Researchers develop new cost-effective method to find copper
Porphyry-type copper deposits provide 75 percent of the world’s copper and a significant amount of molybdenum and gold. These rare deposits, which originally form at several kilometers below the Earth’s surface, above large magma chambers, are most economical to mine. However, most near-surface deposits have already been discovered.
Dr. Ben Williamson, a geologist at the University of Exeter, and Dr. Richard Herrington from the Natural History Museum of London have developed a new and cost-effective way for mining companies to identify these copper deposits, particularly those located deep underground.
The project, funded by Anglo American, compared the chemical compositions of minerals from magmatic rocks that host porphyry deposits against those which are barren. A case study was then undertaken of a major new porphyry discovery in Chile, to test their theory. Minerals from magmatic rocks which host porphyry deposits have distinctive chemical characteristics which can be used as one of a suite of indicators to home-in on porphyry deposits.

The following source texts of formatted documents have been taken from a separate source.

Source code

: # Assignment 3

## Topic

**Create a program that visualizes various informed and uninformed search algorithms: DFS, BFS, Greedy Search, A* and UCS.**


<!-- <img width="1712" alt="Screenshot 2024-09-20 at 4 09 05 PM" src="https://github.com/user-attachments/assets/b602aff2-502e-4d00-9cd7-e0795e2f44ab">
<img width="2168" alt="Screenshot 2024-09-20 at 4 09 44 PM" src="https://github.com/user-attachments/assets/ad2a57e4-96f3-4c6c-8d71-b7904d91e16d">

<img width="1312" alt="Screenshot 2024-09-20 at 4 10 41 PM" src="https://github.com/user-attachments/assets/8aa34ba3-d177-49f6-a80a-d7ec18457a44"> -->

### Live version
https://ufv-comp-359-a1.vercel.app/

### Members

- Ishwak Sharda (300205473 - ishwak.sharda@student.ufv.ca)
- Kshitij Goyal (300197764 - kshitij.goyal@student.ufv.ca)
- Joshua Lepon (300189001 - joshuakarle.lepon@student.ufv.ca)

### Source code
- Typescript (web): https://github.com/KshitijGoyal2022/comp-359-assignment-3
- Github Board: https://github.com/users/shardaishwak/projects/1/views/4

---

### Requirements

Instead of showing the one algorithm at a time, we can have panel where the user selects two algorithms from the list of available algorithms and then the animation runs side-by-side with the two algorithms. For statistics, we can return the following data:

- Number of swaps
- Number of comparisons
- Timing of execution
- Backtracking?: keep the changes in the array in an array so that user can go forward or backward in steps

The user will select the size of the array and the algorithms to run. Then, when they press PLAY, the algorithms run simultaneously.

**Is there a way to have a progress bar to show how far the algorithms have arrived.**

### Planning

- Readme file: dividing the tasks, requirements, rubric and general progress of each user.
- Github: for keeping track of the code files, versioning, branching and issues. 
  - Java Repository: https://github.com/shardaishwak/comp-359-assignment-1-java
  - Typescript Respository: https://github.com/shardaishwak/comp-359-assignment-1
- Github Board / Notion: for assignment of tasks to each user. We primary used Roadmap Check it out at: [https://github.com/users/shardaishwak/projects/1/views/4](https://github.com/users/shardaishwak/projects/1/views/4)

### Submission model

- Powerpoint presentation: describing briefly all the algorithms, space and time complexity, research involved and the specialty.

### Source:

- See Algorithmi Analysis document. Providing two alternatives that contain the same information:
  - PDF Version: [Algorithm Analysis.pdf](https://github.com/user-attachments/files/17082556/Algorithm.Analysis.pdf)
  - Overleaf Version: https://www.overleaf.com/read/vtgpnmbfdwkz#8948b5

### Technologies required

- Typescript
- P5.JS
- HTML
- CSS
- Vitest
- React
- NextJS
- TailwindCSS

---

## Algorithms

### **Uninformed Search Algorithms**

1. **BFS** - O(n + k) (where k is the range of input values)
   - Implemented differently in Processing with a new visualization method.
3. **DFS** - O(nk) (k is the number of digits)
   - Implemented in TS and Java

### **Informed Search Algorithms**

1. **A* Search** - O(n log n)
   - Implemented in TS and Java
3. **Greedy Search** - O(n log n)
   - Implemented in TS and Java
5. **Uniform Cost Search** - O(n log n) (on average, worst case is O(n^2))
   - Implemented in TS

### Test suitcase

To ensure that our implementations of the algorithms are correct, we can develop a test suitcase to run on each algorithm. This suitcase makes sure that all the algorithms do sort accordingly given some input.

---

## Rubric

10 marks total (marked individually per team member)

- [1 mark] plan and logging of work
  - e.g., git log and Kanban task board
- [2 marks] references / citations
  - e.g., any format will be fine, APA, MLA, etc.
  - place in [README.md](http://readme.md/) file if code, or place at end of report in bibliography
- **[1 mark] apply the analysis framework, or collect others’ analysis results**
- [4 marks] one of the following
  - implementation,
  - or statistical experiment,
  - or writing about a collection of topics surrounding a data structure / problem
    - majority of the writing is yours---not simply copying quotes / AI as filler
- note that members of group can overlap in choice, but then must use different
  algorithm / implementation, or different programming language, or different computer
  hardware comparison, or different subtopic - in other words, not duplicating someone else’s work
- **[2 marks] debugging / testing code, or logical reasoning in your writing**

The main finding in the report, which was published in Nature Geoscience, is that the magma chamber below the porphyry undergoes discrete injections of water-rich melts or watery fluids which enhance the magma’s ability to transfer copper and other metals upwards to form a porphyry copper deposit.
“This new method will add to the range of tools available to exploration companies to discover new porphyry copper deposits,” said Williamson. “Our findings also provide important insights into why some magmas are more likely to produce porphyry copper deposits than others, and add to our understanding of how their parent magmatic rocks evolve.”